Saved entries:
━━━━

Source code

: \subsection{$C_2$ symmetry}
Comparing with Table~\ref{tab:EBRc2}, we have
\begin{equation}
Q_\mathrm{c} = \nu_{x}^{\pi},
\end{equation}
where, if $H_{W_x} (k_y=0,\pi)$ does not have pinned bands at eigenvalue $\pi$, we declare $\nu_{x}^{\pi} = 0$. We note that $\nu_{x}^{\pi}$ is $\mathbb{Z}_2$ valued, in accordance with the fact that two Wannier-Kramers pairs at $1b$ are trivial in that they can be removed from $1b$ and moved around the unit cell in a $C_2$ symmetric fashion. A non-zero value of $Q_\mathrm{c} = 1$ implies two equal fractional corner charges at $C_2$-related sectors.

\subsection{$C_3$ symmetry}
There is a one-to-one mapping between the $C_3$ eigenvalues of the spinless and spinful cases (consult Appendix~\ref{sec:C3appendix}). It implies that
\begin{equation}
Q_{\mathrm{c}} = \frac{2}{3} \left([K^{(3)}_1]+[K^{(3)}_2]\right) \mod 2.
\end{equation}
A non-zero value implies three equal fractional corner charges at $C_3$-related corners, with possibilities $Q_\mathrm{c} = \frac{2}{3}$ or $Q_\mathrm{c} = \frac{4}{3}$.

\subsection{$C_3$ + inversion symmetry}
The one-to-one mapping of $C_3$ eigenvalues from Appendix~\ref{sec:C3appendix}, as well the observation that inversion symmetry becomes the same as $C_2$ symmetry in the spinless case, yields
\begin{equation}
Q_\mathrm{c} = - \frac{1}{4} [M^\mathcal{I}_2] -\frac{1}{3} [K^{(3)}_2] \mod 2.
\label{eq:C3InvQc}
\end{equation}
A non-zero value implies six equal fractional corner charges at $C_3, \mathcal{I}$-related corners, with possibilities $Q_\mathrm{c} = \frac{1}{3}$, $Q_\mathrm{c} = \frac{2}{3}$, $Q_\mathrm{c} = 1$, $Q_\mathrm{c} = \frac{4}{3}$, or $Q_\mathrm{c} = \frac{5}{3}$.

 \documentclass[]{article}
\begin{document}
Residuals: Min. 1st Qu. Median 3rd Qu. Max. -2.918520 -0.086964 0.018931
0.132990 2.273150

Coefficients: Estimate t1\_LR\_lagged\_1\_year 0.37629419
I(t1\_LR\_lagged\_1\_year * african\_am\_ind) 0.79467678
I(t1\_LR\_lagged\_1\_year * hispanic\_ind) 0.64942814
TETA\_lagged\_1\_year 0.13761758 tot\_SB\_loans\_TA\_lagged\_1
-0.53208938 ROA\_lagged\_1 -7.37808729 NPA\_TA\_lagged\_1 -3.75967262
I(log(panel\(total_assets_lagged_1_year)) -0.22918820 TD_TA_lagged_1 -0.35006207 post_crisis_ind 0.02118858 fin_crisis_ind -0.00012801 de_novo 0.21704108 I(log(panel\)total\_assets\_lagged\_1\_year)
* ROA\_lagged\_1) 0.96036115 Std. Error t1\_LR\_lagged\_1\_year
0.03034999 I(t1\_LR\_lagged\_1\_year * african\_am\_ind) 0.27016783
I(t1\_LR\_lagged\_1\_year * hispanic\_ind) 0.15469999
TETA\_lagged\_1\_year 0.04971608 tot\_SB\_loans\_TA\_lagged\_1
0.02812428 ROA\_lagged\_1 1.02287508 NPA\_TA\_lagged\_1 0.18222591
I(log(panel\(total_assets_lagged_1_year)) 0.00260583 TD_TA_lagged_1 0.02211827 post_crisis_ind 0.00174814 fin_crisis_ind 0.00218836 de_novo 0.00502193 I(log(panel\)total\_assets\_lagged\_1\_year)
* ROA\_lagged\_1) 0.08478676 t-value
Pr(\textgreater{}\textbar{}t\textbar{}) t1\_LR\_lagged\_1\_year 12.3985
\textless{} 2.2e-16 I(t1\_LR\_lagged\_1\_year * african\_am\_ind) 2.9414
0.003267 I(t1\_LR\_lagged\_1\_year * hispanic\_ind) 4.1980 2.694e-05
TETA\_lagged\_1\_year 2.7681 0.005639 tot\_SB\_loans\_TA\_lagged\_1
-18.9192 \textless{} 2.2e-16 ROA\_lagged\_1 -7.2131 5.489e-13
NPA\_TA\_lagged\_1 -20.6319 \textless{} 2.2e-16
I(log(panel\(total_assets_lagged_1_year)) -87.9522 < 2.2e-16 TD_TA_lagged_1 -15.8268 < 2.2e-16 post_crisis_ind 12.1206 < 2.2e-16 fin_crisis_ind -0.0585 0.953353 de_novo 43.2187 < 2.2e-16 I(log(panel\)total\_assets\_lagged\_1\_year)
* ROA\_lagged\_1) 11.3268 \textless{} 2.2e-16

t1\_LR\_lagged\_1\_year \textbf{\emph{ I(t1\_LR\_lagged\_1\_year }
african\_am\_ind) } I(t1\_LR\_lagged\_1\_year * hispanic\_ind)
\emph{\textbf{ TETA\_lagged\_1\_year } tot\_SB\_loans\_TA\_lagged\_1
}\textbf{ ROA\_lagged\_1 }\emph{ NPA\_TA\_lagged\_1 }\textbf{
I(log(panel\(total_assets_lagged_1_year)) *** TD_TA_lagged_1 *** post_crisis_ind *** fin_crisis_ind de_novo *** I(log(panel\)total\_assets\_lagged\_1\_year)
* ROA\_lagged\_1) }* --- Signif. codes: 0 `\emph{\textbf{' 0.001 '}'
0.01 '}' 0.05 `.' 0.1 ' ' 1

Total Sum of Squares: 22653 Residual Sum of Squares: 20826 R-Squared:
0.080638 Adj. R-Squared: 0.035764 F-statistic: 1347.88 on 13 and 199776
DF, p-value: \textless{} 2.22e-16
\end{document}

━━━━

* ABOUT THIS EXERCISE:
Search the data for the string "inversion" and copy each line where it appears.

* RESPONSE FOR THIS EXERCISE:
\subsection{$C_3$ + inversion symmetry}
The one-to-one mapping of $C_3$ eigenvalues from Appendix~\ref{sec:C3appendix}, as well the observation that inversion symmetry becomes the same as $C_2$ symmetry in the spinless case, yields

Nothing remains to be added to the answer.